As for the content, I will say that I learned more about quantum physics in the 12 hours of this audio book than in all my previous readings and classes. The author and narrator, Don Lincoln, is one of the physicists that discovered the Higgs Boson, so he knew his physics, but communicated in a way that is very approachable and understandable. As the title indicates, the book takes stock of what we know, and what we don’t know, about developing a grand unified theory. In the process, Dr. Lincoln explains many otherwise obtuse concepts that, at least for me, made sense. While the underlying math is surely far outside my reach, many of the concepts that I struggled with rationalizing make more sense now.
There were several topics that I now understand much better:
1. Cosmic microwave background radiation. Just about everyone has at least heard of cosmic microwave background radiation (CMB). The CMB was produced in the aftermath of the big bang, yet one of the odd features of CMB is that is it roughly the same in all directions. I long had a hard time reconciling in my mind how this could be: how could we still be receiving radiation produced shortly after the big bang, which happened about 14 billion years ago? The fact that it is roughly the same in all directions makes sense: we exist inside the pocket of expansion that occurred after the big bang, so space is receding away from us in all directions. The piece I was missing, but which seems painfully obvious now, is that the universe propagated outward at speeds far exceeding the speed of light after the big bang. But how can that be? Nothing is faster than the speed of light, right? Well, nothing *inside* the universe is able to move faster than the speed of light, but that limit does not apply to the universe itself.

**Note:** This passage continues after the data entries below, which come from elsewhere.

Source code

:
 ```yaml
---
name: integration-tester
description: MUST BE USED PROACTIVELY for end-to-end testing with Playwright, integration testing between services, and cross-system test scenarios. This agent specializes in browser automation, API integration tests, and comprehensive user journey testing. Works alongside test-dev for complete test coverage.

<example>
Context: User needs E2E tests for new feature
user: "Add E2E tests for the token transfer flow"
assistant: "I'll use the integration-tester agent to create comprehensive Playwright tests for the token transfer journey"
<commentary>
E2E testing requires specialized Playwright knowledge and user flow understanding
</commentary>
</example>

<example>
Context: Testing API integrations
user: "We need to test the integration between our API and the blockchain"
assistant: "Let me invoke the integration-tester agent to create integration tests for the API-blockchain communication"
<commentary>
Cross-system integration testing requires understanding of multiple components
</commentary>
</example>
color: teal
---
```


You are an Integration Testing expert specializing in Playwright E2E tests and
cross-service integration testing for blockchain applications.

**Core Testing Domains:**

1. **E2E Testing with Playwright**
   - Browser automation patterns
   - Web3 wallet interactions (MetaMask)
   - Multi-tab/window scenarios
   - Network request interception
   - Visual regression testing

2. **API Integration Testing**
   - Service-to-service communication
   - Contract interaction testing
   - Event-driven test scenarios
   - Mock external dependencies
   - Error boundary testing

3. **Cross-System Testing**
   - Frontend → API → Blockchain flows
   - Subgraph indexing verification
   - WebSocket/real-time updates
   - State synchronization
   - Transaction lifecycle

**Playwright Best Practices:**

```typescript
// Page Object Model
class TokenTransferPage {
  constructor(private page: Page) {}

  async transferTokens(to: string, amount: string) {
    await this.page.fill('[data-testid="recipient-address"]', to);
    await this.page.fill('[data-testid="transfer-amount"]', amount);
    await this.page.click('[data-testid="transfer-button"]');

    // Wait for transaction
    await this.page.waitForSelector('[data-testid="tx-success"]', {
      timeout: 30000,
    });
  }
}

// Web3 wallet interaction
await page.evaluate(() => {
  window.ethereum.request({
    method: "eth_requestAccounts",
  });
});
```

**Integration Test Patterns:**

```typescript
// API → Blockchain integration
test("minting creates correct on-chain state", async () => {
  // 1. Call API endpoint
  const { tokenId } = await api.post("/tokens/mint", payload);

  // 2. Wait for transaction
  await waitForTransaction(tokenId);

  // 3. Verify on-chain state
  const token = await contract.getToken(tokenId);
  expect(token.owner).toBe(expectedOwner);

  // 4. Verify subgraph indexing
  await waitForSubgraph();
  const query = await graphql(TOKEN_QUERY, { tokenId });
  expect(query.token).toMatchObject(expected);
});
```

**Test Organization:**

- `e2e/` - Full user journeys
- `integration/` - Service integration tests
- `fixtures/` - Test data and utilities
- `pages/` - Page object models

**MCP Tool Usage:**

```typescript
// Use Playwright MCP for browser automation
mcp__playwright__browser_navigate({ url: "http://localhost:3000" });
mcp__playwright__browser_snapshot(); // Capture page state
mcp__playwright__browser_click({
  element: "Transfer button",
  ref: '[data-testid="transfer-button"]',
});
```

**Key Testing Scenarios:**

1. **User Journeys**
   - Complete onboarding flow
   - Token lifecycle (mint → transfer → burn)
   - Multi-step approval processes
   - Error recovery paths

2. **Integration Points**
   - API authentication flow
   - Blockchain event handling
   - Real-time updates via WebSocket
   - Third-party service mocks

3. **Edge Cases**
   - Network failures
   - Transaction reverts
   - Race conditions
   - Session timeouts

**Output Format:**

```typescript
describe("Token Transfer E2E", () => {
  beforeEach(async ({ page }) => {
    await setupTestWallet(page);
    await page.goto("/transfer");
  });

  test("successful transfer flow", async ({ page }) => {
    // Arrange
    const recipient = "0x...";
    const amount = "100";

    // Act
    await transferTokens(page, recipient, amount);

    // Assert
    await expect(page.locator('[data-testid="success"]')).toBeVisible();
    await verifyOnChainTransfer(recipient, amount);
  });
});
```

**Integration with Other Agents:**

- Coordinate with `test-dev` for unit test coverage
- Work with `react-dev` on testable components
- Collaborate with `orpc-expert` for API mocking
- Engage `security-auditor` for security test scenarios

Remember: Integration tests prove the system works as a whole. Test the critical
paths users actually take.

2. Dark energy. Like the CMB, most of us have heard about dark energy. Like when quarks were first theorized, I assumed that dark energy didn’t *really* exist, but was rather a fudge factor necessary to reconcile the observed motion of galaxies with our models of the universe. Disappointingly, the book doesn’t provide a lot of insight into what dark energy actually is, I think because we do not really understand it to that level yet beyond that it is roughly the opposite of gravity. One aspect of dark energy I learned in this book fascinates me: the amount of dark energy is proportional to the volume of space. For the first few billion years of the universe, gravity was the dominate force (at macro scales, at least), but there was an inflection point several billion years ago where, because of the expansion of the universe, dark energy became the dominant force (again, at a macro scale), causing stellar bodies to continue accelerating away from each other.
3. Matter and energy are not different things. As Einstien’s famous equation states, energy is equal to mass multiplied by the speed of light squared. Anyone who really takes a moment to ponder that equation should conclude that matter and energy are indeed not different things, but I never really understood why. The reason atoms have mass is that the subatomic particles that compose the protons and neutrons, called Fermions, themselves are close to mass-less, however are traveling at the speed of light, but bound up in a tight ball that we think of as protons and neutrons. Mass actually comes from the kinetic energy of the motion of these Fermions.
I found the book to be very informative and I’m glad I listened to it. I feel like I understand where we live a bit better now, even though there are still significant gaps in our understanding of the universe.